Work to be completed. Each entry has to be reproduced in full, exactly as given.

Provided data.
____________

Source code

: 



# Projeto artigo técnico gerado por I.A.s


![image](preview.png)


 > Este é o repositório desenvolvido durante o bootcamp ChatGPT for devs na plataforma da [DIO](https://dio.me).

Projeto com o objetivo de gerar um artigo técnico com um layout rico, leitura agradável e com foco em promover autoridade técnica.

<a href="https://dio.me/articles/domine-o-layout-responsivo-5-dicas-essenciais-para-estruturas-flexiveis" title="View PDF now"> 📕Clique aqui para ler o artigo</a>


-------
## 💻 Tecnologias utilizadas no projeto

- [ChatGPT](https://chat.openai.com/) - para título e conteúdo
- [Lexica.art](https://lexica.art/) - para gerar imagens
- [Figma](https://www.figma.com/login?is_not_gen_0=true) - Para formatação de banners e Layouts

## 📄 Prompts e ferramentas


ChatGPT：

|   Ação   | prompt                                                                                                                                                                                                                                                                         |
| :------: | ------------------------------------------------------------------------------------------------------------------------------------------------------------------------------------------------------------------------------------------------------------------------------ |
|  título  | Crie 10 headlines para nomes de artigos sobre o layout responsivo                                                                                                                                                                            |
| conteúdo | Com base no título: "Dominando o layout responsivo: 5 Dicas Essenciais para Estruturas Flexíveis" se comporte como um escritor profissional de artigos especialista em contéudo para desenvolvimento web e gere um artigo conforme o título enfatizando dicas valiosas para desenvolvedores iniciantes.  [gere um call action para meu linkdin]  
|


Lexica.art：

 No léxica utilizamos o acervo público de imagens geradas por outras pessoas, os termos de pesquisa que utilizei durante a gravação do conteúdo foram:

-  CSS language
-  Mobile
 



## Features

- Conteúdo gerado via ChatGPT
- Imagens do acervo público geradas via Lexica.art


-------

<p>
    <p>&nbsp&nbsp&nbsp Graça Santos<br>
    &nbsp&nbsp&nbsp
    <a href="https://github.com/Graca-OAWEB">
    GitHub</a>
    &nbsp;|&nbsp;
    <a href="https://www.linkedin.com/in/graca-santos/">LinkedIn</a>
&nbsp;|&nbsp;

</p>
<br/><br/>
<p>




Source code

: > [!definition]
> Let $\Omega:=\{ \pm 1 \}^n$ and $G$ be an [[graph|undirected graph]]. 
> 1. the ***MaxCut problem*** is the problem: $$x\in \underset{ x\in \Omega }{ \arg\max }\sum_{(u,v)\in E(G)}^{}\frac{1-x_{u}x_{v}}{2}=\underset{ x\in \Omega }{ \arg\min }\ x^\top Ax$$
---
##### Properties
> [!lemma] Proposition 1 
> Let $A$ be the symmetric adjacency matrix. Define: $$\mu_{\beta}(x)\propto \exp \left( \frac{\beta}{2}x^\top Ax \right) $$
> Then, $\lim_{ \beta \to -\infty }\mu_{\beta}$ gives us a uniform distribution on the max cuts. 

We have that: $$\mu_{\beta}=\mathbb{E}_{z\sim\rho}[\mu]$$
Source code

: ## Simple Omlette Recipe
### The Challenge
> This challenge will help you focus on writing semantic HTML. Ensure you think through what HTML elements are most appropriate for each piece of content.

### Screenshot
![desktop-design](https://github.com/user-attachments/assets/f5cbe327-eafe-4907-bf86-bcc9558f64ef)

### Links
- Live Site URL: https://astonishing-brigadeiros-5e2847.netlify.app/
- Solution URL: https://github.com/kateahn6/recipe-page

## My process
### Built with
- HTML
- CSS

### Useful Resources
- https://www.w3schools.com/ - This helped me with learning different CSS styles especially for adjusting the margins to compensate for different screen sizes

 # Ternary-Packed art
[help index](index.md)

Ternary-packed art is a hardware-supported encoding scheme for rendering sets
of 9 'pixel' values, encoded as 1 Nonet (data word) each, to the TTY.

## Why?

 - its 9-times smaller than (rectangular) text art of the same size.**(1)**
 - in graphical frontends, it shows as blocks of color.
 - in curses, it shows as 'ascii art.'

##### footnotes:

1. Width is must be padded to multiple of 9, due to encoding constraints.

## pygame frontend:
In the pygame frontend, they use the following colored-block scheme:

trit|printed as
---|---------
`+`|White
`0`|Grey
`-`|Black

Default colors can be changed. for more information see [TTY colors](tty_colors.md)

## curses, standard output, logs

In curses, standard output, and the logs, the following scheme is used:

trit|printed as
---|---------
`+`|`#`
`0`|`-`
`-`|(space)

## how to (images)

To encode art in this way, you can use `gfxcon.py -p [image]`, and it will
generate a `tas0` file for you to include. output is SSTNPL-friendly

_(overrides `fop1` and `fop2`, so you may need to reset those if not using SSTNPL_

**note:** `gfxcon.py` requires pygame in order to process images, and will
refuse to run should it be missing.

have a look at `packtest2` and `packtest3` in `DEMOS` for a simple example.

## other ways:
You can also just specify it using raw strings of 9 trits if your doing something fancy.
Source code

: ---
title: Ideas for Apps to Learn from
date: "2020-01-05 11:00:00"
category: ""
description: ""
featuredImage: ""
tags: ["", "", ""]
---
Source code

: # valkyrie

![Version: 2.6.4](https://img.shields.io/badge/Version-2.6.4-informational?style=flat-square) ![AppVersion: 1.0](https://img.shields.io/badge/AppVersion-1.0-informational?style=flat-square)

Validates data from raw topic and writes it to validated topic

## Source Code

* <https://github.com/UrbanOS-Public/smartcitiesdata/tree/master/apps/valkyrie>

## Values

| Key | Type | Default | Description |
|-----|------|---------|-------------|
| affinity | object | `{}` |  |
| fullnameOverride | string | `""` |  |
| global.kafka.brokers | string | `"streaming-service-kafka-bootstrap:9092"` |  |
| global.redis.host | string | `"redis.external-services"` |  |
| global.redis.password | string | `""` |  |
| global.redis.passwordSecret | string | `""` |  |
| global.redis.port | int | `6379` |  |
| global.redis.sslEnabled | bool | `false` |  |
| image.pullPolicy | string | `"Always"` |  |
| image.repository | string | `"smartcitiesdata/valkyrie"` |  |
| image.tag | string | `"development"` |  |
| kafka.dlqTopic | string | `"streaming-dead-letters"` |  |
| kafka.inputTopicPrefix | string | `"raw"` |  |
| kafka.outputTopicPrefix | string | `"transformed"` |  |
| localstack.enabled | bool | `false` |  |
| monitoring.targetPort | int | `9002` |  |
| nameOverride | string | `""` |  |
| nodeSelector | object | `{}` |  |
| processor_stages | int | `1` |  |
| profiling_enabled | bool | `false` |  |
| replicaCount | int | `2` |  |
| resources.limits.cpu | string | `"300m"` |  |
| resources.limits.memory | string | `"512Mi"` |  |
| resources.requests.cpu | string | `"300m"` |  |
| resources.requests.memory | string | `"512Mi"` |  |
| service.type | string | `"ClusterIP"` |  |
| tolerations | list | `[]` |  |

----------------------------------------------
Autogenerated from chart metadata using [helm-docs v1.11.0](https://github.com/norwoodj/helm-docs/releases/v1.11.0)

____________

Exercise response.
Source code

: 



# Projeto artigo técnico gerado por I.A.s


![image](preview.png)


 > Este é o repositório desenvolvido durante o bootcamp ChatGPT for devs na plataforma da [DIO](https://dio.me).

Projeto com o objetivo de gerar um artigo técnico com um layout rico, leitura agradável e com foco em promover autoridade técnica.

<a href="https://dio.me/articles/domine-o-layout-responsivo-5-dicas-essenciais-para-estruturas-flexiveis" title="View PDF now"> 📕Clique aqui para ler o artigo</a>


-------
## 💻 Tecnologias utilizadas no projeto

- [ChatGPT](https://chat.openai.com/) - para título e conteúdo
- [Lexica.art](https://lexica.art/) - para gerar imagens
- [Figma](https://www.figma.com/login?is_not_gen_0=true) - Para formatação de banners e Layouts

## 📄 Prompts e ferramentas


ChatGPT：

|   Ação   | prompt                                                                                                                                                                                                                                                                         |
| :------: | ------------------------------------------------------------------------------------------------------------------------------------------------------------------------------------------------------------------------------------------------------------------------------ |
|  título  | Crie 10 headlines para nomes de artigos sobre o layout responsivo                                                                                                                                                                            |
| conteúdo | Com base no título: "Dominando o layout responsivo: 5 Dicas Essenciais para Estruturas Flexíveis" se comporte como um escritor profissional de artigos especialista em contéudo para desenvolvimento web e gere um artigo conforme o título enfatizando dicas valiosas para desenvolvedores iniciantes.  [gere um call action para meu linkdin]  
|


Lexica.art：

 No léxica utilizamos o acervo público de imagens geradas por outras pessoas, os termos de pesquisa que utilizei durante a gravação do conteúdo foram:

-  CSS language
-  Mobile
 



## Features

- Conteúdo gerado via ChatGPT
- Imagens do acervo público geradas via Lexica.art


-------

<p>
    <p>&nbsp&nbsp&nbsp Graça Santos<br>
    &nbsp&nbsp&nbsp
    <a href="https://github.com/Graca-OAWEB">
    GitHub</a>
    &nbsp;|&nbsp;
    <a href="https://www.linkedin.com/in/graca-santos/">LinkedIn</a>
&nbsp;|&nbsp;

</p>
<br/><br/>
<p>




Source code

: > [!definition]
> Let $\Omega:=\{ \pm 1 \}^n$ and $G$ be an [[graph|undirected graph]]. 
> 1. the ***MaxCut problem*** is the problem: $$x\in \underset{ x\in \Omega }{ \arg\max }\sum_{(u,v)\in E(G)}^{}\frac{1-x_{u}x_{v}}{2}=\underset{ x\in \Omega }{ \arg\min }\ x^\top Ax$$
---
##### Properties
> [!lemma] Proposition 1 
> Let $A$ be the symmetric adjacency matrix. Define: $$\mu_{\beta}(x)\propto \exp \left( \frac{\beta}{2}x^\top Ax \right) $$
> Then, $\lim_{ \beta \to -\infty }\mu_{\beta}$ gives us a uniform distribution on the max cuts. 

We have that: $$\mu_{\beta}=\mathbb{E}_{z\sim\rho}[\mu]$$
Source code

: ## Simple Omlette Recipe
### The Challenge
> This challenge will help you focus on writing semantic HTML. Ensure you think through what HTML elements are most appropriate for each piece of content.

### Screenshot
![desktop-design](https://github.com/user-attachments/assets/f5cbe327-eafe-4907-bf86-bcc9558f64ef)

### Links
- Live Site URL: https://astonishing-brigadeiros-5e2847.netlify.app/
- Solution URL: https://github.com/kateahn6/recipe-page

## My process
### Built with
- HTML
- CSS

### Useful Resources
- https://www.w3schools.com/ - This helped me with learning different CSS styles especially for adjusting the margins to compensate for different screen sizes

 # Ternary-Packed art
[help index](index.md)

Ternary-packed art is a hardware-supported encoding scheme for rendering sets
of 9 'pixel' values, encoded as 1 Nonet (data word) each, to the TTY.

## Why?

 - its 9-times smaller than (rectangular) text art of the same size.**(1)**
 - in graphical frontends, it shows as blocks of color.
 - in curses, it shows as 'ascii art.'

##### footnotes:

1. Width is must be padded to multiple of 9, due to encoding constraints.

## pygame frontend:
In the pygame frontend, they use the following colored-block scheme:

trit|printed as
---|---------
`+`|White
`0`|Grey
`-`|Black

Default colors can be changed. for more information see [TTY colors](tty_colors.md)

## curses, standard output, logs

In curses, standard output, and the logs, the following scheme is used:

trit|printed as
---|---------
`+`|`#`
`0`|`-`
`-`|(space)

## how to (images)

To encode art in this way, you can use `gfxcon.py -p [image]`, and it will
generate a `tas0` file for you to include. output is SSTNPL-friendly

_(overrides `fop1` and `fop2`, so you may need to reset those if not using SSTNPL_

**note:** `gfxcon.py` requires pygame in order to process images, and will
refuse to run should it be missing.

have a look at `packtest2` and `packtest3` in `DEMOS` for a simple example.

## other ways:
You can also just specify it using raw strings of 9 trits if your doing something fancy.
Source code

: ---
title: Ideas for Apps to Learn from
date: "2020-01-05 11:00:00"
category: ""
description: ""
featuredImage: ""
tags: ["", "", ""]
---
Source code

: # valkyrie

![Version: 2.6.4](https://img.shields.io/badge/Version-2.6.4-informational?style=flat-square) ![AppVersion: 1.0](https://img.shields.io/badge/AppVersion-1.0-informational?style=flat-square)

Validates data from raw topic and writes it to validated topic

## Source Code

* <https://github.com/UrbanOS-Public/smartcitiesdata/tree/master/apps/valkyrie>

## Values

| Key | Type | Default | Description |
|-----|------|---------|-------------|
| affinity | object | `{}` |  |
| fullnameOverride | string | `""` |  |
| global.kafka.brokers | string | `"streaming-service-kafka-bootstrap:9092"` |  |
| global.redis.host | string | `"redis.external-services"` |  |
| global.redis.password | string | `""` |  |
| global.redis.passwordSecret | string | `""` |  |
| global.redis.port | int | `6379` |  |
| global.redis.sslEnabled | bool | `false` |  |
| image.pullPolicy | string | `"Always"` |  |
| image.repository | string | `"smartcitiesdata/valkyrie"` |  |
| image.tag | string | `"development"` |  |
| kafka.dlqTopic | string | `"streaming-dead-letters"` |  |
| kafka.inputTopicPrefix | string | `"raw"` |  |
| kafka.outputTopicPrefix | string | `"transformed"` |  |
| localstack.enabled | bool | `false` |  |
| monitoring.targetPort | int | `9002` |  |
| nameOverride | string | `""` |  |
| nodeSelector | object | `{}` |  |
| processor_stages | int | `1` |  |
| profiling_enabled | bool | `false` |  |
| replicaCount | int | `2` |  |
| resources.limits.cpu | string | `"300m"` |  |
| resources.limits.memory | string | `"512Mi"` |  |
| resources.requests.cpu | string | `"300m"` |  |
| resources.requests.memory | string | `"512Mi"` |  |
| service.type | string | `"ClusterIP"` |  |
| tolerations | list | `[]` |  |

----------------------------------------------
Autogenerated from chart metadata using [helm-docs v1.11.0](https://github.com/norwoodj/helm-docs/releases/v1.11.0)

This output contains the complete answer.